The Head of Physical Planning of the Korle Klottey Municipal Assembly (KoKMA), Patience Osei-Nyarko Puorideme, said the assembly, which was carved out of the AMA, inherited data on 244 billboards from the AMA in December last year.
Regarding median signs, she said the assembly had not granted permission for any, and that people were doing their own thing regarding median advertising.
“We have not permitted median signs to be there. Whatever is happening there, people are doing their own thing,” she said, adding: “We know people are using the median signs for advertisement purposes but they are doing it without permission.”
Asked why the assembly was not pulling the signages down, Ms Puorideme said as an assembly that came out of another, it knew advertisement facilities such as billboards had permits from the AMA.
“If there is a median sign, our assumption is that maybe it was permitted by the AMA. We are doing validation work but we have not touched median signs. But in the course of time, we know new ones have sprung up,” she said.
She said the KoKMA was yet to take a decision to clear them.
The Head of Regulations, Inspection and Compliance at the NRSA, Kwame Atuahene, said there had been a series of engagements with stakeholders on the matter.
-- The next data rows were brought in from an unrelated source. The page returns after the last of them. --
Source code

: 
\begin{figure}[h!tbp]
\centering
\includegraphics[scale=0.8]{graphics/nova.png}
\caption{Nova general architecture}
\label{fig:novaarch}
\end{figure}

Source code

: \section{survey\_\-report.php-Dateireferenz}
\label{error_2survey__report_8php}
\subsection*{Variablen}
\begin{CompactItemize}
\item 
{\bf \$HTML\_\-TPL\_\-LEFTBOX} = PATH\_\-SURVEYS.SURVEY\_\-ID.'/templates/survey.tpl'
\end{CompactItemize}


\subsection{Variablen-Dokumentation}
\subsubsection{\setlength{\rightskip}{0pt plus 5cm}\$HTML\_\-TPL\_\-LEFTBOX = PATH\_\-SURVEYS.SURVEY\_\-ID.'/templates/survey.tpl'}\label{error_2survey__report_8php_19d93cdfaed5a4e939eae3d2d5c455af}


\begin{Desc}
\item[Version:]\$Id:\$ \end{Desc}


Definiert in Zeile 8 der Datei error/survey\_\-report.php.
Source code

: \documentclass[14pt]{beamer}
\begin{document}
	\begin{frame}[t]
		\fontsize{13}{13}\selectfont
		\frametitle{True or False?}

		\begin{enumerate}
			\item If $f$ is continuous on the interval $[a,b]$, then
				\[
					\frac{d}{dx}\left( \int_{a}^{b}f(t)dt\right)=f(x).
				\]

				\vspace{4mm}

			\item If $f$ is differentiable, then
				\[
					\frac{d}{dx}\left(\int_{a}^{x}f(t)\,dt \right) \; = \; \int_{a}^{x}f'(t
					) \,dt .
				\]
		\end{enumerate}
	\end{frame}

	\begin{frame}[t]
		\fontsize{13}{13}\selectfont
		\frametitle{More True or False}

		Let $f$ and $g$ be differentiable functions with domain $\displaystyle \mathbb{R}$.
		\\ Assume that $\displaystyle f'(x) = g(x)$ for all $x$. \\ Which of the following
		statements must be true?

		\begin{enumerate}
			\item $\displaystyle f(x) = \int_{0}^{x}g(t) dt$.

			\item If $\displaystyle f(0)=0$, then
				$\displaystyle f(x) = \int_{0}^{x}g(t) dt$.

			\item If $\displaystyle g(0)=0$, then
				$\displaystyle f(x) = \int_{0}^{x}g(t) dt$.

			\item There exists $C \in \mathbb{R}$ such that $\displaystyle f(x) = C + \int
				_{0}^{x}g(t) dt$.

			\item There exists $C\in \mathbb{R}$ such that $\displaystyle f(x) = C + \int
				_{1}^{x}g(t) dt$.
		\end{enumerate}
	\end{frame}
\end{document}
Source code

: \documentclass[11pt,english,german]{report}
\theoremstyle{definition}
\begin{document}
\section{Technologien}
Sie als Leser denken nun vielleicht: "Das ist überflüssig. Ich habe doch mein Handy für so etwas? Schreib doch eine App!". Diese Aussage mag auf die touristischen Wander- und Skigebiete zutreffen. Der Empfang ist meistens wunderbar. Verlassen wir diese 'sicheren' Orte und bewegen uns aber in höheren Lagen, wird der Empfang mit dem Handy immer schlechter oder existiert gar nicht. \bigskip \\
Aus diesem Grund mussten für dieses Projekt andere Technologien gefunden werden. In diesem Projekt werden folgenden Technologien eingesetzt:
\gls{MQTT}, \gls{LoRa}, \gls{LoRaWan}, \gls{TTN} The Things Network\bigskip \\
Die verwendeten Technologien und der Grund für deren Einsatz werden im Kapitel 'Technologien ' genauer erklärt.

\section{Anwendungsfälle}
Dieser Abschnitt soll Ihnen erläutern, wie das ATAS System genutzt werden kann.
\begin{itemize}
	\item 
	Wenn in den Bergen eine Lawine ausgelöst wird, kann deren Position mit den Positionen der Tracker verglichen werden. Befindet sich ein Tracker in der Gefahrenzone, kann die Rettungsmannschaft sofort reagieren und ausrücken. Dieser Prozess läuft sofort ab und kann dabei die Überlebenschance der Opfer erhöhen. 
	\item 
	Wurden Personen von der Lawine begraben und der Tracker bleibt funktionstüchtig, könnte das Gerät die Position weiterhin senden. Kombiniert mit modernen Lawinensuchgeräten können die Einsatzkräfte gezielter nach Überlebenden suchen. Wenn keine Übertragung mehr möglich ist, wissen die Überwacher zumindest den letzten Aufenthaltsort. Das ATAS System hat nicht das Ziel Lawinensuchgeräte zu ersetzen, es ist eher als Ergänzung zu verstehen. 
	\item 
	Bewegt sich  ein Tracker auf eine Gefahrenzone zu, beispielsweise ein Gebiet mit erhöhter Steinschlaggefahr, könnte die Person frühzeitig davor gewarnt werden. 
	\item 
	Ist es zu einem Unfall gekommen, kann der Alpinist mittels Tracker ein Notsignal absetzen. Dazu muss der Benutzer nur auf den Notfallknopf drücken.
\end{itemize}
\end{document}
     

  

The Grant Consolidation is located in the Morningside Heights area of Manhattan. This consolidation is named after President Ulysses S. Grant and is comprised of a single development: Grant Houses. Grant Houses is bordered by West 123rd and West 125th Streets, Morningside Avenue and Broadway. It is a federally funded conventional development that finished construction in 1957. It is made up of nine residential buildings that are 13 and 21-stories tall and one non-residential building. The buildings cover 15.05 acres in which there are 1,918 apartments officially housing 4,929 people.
About a month ago, he said, the authority held discussions with the President of the AAG on the issue, saying: “We are planning to have an action on billboard-related obstructions.”
Following that, he said, he would meet with some of the assemblies which were in charge of the issuance of permits to road regulatory agencies such as the Ghana Highway Authority and thereafter take further steps, including issuing a public notice to that effect and pushing for enforcement.
Mr Atuahene said the assemblies had, either out of ignorance or disregard for the standards, issued permits and “so we need to point out to them that in as much as they want revenue, we need to respect our laws”.